[PROBLEM TO WORK ON]:
Check each line of the entries for "visual" and report the ones that have it.

[THE DATA]:
════════

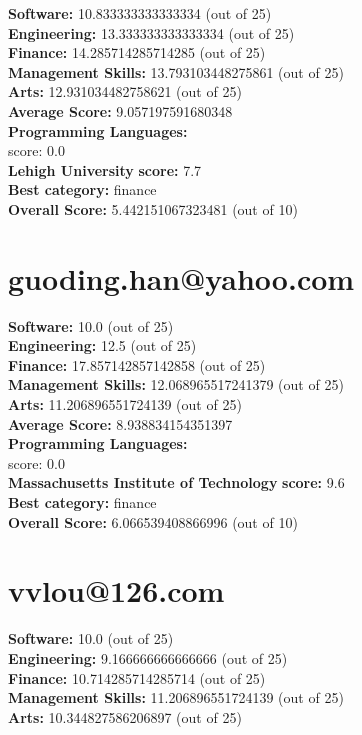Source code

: \documentclass{article}
\begin{document}
\textbf{Software:} 10.833333333333334 (out of 25)\\
\textbf{Engineering: } 13.333333333333334 (out of 25)\\
\textbf{Finance:} 14.285714285714285 (out of 25)\\
\textbf{Management Skills:} 13.793103448275861 (out of 25)\\
\textbf{Arts:} 12.931034482758621 (out of 25)\\
\textbf{Average Score: } 9.057197591680348\\
\textbf{Programming Languages:} \\
score: 0.0\\
\textbf{Lehigh University} \textbf{score:} 7.7\\
\textbf{Best category: } finance\\
\textbf{Overall Score: }5.442151067323481 (out of 10)\section{guoding.han@yahoo.com}
\textbf{Software:} 10.0 (out of 25)\\
\textbf{Engineering: } 12.5 (out of 25)\\
\textbf{Finance:} 17.857142857142858 (out of 25)\\
\textbf{Management Skills:} 12.068965517241379 (out of 25)\\
\textbf{Arts:} 11.206896551724139 (out of 25)\\
\textbf{Average Score: } 8.938834154351397\\
\textbf{Programming Languages:} \\
score: 0.0\\
\textbf{Massachusetts Institute of Technology} \textbf{score:} 9.6\\
\textbf{Best category: } finance\\
\textbf{Overall Score: }6.066539408866996 (out of 10)\section{vvlou@126.com}
\textbf{Software:} 10.0 (out of 25)\\
\textbf{Engineering: } 9.166666666666666 (out of 25)\\
\textbf{Finance:} 10.714285714285714 (out of 25)\\
\textbf{Management Skills:} 11.206896551724139 (out of 25)\\
\textbf{Arts:} 10.344827586206897 (out of 25)\\
\end{document}
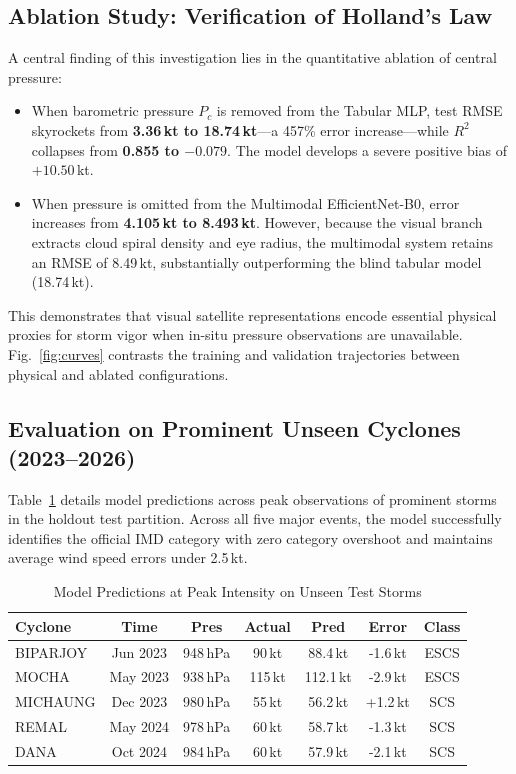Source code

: \documentclass[conference]{IEEEtran}
\begin{document}
\subsection{Ablation Study: Verification of Holland’s Law}
A central finding of this investigation lies in the quantitative ablation of central pressure:
\begin{itemize}
    \item When barometric pressure $P_c$ is removed from the Tabular MLP, test RMSE skyrockets from \textbf{3.36\,kt to 18.74\,kt}—a 457\% error increase—while $R^2$ collapses from \textbf{0.855 to $-0.079$}. The model develops a severe positive bias of $+10.50$\,kt.
    \item When pressure is omitted from the Multimodal EfficientNet-B0, error increases from \textbf{4.105\,kt to 8.493\,kt}. However, because the visual branch extracts cloud spiral density and eye radius, the multimodal system retains an RMSE of 8.49\,kt, substantially outperforming the blind tabular model (18.74\,kt).
\end{itemize}
This demonstrates that visual satellite representations encode essential physical proxies for storm vigor when in-situ pressure observations are unavailable. Fig.~\ref{fig:curves} contrasts the training and validation trajectories between physical and ablated configurations.

\subsection{Evaluation on Prominent Unseen Cyclones (2023--2026)}
Table~\ref{tab:individual_storms} details model predictions across peak observations of prominent storms in the holdout test partition. Across all five major events, the model successfully identifies the official IMD category with zero category overshoot and maintains average wind speed errors under 2.5\,kt.

\begin{table}[!t]
\caption{Model Predictions at Peak Intensity on Unseen Test Storms}
\label{tab:individual_storms}
\centering
\footnotesize
\begin{tabular}{lcccccc}
\toprule
\textbf{Cyclone} & \textbf{Time} & \textbf{Pres} & \textbf{Actual} & \textbf{Pred} & \textbf{Error} & \textbf{Class} \\
\midrule
BIPARJOY & Jun 2023 & 948\,hPa & 90\,kt & 88.4\,kt & -1.6\,kt & ESCS \\
MOCHA & May 2023 & 938\,hPa & 115\,kt & 112.1\,kt & -2.9\,kt & ESCS \\
MICHAUNG & Dec 2023 & 980\,hPa & 55\,kt & 56.2\,kt & +1.2\,kt & SCS \\
REMAL & May 2024 & 978\,hPa & 60\,kt & 58.7\,kt & -1.3\,kt & SCS \\
DANA & Oct 2024 & 984\,hPa & 60\,kt & 57.9\,kt & -2.1\,kt & SCS \\
\bottomrule
\end{tabular}
\end{table}
\end{document}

════════

[ANSWER SPACE]:
    \item When pressure is omitted from the Multimodal EfficientNet-B0, error increases from \textbf{4.105\,kt to 8.493\,kt}. However, because the visual branch extracts cloud spiral density and eye radius, the multimodal system retains an RMSE of 8.49\,kt, substantially outperforming the blind tabular model (18.74\,kt).
This demonstrates that visual satellite representations encode essential physical proxies for storm vigor when in-situ pressure observations are unavailable. Fig.~\ref{fig:curves} contrasts the training and validation trajectories between physical and ablated configurations.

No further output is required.